** WHAT THE EXERCISE ASKS **
What you give back should be exactly the opening lines of the data, ending with the line that contains "## System Confiugrations" and including it.

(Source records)
+-------+

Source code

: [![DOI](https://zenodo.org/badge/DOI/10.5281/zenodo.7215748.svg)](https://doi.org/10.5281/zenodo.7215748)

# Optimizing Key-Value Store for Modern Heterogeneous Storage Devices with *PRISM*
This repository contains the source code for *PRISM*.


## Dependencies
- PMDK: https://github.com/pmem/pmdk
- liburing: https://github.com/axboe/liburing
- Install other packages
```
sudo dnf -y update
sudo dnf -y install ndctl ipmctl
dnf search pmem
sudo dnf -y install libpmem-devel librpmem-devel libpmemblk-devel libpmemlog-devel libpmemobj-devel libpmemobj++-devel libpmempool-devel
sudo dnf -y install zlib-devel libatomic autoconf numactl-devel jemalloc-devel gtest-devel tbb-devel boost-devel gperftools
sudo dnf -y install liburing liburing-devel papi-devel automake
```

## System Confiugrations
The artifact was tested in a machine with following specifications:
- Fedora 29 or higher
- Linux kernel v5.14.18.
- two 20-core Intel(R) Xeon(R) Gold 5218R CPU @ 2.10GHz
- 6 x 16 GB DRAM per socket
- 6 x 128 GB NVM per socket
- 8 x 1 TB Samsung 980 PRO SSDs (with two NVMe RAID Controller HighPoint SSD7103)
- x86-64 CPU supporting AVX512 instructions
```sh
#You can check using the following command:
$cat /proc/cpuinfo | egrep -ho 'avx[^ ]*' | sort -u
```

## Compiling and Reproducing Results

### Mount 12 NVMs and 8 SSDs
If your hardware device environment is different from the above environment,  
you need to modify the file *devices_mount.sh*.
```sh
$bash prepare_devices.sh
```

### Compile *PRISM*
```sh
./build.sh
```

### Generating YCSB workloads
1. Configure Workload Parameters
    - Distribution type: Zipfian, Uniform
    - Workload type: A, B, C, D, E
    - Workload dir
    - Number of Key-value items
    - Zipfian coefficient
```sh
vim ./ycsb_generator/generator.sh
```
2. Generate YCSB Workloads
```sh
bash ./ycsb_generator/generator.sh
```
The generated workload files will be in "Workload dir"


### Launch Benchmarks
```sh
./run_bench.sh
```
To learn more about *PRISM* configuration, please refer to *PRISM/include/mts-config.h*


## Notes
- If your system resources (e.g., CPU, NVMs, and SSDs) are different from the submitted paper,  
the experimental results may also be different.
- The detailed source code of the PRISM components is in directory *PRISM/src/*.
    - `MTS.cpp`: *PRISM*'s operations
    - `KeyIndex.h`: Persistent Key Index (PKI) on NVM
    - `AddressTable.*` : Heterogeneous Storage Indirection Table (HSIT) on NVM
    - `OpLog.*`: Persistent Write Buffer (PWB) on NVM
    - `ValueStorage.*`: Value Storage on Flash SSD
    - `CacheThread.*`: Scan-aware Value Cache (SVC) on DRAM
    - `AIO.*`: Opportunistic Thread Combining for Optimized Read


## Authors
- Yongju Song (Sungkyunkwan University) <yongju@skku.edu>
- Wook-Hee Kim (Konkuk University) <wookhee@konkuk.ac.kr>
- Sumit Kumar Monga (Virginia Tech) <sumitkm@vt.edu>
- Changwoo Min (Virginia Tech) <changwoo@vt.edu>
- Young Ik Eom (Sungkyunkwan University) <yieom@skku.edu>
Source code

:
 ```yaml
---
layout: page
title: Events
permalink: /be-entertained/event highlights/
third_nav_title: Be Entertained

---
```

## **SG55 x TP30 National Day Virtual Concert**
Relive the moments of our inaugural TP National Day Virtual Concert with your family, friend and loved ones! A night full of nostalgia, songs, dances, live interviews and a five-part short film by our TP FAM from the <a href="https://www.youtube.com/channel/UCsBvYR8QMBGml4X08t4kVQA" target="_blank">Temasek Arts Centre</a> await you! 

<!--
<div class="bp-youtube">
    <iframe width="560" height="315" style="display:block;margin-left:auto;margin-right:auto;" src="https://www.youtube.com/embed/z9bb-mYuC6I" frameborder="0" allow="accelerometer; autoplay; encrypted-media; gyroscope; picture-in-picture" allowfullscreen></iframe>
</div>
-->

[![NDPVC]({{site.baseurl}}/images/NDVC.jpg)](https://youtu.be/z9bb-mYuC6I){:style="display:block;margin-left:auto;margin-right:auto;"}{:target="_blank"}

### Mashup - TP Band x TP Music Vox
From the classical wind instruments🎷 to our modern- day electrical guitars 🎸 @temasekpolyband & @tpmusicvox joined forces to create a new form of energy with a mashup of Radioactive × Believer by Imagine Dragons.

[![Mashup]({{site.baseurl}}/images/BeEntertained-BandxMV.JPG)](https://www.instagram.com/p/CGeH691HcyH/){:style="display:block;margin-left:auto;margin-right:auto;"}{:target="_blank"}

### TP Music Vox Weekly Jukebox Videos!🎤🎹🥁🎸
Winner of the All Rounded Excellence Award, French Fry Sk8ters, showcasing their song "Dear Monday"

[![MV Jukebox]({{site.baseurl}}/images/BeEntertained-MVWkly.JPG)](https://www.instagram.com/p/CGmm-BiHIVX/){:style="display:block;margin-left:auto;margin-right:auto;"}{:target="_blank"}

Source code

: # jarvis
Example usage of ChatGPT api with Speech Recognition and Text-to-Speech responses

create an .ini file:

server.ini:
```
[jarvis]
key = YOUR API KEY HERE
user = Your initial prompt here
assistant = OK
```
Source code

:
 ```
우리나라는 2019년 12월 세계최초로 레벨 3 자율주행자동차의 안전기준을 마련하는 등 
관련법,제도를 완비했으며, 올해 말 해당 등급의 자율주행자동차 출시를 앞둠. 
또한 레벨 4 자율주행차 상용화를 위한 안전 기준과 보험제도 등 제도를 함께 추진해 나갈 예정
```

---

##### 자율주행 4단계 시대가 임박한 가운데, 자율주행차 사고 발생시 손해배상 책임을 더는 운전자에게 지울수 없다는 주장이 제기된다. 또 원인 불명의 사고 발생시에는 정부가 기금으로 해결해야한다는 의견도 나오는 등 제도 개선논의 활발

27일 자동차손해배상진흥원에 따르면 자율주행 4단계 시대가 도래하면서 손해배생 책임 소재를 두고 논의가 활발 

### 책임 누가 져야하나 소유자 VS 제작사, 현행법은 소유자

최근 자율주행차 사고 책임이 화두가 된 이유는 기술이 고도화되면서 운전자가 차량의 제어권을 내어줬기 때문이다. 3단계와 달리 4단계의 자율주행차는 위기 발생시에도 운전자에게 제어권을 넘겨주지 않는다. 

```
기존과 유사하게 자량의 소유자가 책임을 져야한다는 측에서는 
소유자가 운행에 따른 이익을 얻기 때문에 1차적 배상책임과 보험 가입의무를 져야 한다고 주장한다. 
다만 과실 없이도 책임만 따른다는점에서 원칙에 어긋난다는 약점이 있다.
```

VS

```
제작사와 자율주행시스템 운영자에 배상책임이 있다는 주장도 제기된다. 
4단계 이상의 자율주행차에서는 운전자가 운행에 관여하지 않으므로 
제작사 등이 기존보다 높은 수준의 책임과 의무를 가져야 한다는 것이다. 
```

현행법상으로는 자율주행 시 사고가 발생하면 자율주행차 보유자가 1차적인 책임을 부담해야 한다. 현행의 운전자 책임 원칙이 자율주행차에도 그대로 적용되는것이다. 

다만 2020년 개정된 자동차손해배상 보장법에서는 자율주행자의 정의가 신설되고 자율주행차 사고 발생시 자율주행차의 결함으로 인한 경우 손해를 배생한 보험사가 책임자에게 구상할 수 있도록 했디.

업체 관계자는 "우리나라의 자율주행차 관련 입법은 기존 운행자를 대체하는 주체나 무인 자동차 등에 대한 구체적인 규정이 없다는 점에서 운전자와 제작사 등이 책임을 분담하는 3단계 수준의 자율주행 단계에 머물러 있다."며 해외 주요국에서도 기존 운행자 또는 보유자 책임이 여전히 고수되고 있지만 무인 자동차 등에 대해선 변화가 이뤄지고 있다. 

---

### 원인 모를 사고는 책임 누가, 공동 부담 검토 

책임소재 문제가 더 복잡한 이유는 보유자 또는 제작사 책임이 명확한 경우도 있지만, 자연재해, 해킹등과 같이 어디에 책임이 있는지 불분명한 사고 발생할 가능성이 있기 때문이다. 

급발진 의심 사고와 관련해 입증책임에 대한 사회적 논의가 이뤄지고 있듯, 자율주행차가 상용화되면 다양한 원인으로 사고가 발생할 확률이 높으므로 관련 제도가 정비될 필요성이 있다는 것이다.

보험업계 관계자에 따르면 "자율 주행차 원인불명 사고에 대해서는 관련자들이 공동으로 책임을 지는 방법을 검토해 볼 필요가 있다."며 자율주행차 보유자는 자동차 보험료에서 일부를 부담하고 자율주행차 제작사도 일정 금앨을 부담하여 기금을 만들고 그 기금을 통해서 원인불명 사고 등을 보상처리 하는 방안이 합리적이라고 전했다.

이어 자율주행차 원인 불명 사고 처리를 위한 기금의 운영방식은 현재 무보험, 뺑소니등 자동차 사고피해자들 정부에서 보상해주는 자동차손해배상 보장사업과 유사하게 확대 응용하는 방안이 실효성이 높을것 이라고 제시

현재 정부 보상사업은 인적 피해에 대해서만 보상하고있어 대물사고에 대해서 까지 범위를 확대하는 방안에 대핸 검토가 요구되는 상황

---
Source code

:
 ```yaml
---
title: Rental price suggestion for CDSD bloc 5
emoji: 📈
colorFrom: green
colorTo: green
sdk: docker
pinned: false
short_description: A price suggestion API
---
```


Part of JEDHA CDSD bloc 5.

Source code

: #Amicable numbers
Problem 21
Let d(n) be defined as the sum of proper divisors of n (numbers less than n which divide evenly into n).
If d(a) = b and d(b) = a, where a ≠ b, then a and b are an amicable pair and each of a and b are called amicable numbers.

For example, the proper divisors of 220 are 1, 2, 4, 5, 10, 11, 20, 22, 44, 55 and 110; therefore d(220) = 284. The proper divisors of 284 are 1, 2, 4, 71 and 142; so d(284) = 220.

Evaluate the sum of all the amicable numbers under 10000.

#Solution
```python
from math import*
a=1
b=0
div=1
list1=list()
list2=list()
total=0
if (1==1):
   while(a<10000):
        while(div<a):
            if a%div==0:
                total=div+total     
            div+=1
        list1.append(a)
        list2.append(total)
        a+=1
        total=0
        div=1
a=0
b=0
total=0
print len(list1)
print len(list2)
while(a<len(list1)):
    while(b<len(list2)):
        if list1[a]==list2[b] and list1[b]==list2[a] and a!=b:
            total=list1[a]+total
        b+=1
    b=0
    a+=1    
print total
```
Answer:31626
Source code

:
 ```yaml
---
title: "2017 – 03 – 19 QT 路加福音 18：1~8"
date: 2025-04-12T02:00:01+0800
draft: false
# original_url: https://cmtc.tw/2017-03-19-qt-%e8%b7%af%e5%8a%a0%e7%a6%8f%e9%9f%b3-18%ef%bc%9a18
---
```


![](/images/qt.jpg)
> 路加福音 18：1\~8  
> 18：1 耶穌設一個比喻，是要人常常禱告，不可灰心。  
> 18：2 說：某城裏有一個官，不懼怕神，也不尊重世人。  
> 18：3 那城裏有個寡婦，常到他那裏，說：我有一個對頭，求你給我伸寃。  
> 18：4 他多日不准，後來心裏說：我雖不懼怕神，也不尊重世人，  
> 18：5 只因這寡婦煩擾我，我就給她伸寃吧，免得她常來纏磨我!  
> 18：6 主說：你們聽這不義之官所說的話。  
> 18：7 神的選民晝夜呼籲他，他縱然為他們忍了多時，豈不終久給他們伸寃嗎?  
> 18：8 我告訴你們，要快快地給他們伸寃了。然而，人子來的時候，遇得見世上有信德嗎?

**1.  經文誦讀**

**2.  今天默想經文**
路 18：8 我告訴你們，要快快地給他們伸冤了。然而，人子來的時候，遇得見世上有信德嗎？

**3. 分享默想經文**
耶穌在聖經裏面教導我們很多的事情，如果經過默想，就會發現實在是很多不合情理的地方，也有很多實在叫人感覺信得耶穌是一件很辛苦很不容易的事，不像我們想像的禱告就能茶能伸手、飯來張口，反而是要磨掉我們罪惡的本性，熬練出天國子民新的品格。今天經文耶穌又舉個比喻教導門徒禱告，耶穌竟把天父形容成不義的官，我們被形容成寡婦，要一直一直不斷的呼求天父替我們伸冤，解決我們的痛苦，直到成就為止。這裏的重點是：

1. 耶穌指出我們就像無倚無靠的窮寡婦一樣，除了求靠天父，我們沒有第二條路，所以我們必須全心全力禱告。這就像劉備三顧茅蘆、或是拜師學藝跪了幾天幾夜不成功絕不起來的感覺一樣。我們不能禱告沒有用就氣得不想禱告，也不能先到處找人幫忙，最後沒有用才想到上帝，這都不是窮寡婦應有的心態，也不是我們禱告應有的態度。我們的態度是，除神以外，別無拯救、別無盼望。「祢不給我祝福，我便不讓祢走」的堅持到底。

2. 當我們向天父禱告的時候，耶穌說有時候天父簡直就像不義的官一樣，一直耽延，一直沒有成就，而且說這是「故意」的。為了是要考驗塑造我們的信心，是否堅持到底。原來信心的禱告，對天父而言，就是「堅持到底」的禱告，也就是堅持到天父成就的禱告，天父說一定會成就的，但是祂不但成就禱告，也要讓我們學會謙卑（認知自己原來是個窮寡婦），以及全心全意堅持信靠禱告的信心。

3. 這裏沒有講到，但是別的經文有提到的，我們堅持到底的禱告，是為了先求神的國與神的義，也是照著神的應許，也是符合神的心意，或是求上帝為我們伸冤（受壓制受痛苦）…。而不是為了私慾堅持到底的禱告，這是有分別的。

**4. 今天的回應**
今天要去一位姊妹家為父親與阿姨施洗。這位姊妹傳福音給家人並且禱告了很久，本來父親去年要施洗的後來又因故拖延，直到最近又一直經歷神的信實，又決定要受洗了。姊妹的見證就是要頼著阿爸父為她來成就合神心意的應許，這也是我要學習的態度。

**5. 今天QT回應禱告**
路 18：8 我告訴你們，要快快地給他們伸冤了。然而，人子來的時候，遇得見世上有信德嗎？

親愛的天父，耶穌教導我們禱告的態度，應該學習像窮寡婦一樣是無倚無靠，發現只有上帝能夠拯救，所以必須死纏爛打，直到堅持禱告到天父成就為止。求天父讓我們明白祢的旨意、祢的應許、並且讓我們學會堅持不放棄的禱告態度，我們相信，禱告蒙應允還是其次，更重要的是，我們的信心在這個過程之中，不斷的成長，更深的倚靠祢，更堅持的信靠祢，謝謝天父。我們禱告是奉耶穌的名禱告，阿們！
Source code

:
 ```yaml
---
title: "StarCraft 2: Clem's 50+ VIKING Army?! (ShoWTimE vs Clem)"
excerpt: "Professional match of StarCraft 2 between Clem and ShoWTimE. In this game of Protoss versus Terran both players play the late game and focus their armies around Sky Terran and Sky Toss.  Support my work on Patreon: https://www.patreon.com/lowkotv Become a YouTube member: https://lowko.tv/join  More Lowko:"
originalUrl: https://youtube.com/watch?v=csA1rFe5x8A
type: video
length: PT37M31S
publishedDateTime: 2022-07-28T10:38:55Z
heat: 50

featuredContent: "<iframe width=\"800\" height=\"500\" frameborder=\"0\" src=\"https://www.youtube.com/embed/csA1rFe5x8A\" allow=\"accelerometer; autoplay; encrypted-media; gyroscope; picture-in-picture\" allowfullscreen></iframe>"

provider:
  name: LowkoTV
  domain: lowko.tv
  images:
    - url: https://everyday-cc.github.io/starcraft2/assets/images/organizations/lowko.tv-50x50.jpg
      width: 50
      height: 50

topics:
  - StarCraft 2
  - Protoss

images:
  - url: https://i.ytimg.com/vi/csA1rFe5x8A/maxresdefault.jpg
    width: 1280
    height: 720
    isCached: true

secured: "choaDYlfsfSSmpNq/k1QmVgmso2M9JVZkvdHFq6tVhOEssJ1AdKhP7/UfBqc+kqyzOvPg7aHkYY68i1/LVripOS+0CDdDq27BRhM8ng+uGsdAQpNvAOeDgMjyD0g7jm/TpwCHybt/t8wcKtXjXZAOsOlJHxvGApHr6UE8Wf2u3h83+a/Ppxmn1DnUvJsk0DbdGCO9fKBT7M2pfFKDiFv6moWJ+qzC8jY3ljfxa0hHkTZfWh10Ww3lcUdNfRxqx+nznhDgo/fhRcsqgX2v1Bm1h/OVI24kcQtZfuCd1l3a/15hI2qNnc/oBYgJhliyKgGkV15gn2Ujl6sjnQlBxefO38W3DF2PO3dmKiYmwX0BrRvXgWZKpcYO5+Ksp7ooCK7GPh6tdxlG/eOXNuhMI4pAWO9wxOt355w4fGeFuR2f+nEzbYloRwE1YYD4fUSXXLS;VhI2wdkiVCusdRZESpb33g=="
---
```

+-------+

** TASK OUTPUT **
Source code

: [![DOI](https://zenodo.org/badge/DOI/10.5281/zenodo.7215748.svg)](https://doi.org/10.5281/zenodo.7215748)

# Optimizing Key-Value Store for Modern Heterogeneous Storage Devices with *PRISM*
This repository contains the source code for *PRISM*.


## Dependencies
- PMDK: https://github.com/pmem/pmdk
- liburing: https://github.com/axboe/liburing
- Install other packages
```
sudo dnf -y update
sudo dnf -y install ndctl ipmctl
dnf search pmem
sudo dnf -y install libpmem-devel librpmem-devel libpmemblk-devel libpmemlog-devel libpmemobj-devel libpmemobj++-devel libpmempool-devel
sudo dnf -y install zlib-devel libatomic autoconf numactl-devel jemalloc-devel gtest-devel tbb-devel boost-devel gperftools
sudo dnf -y install liburing liburing-devel papi-devel automake
```

## System Confiugrations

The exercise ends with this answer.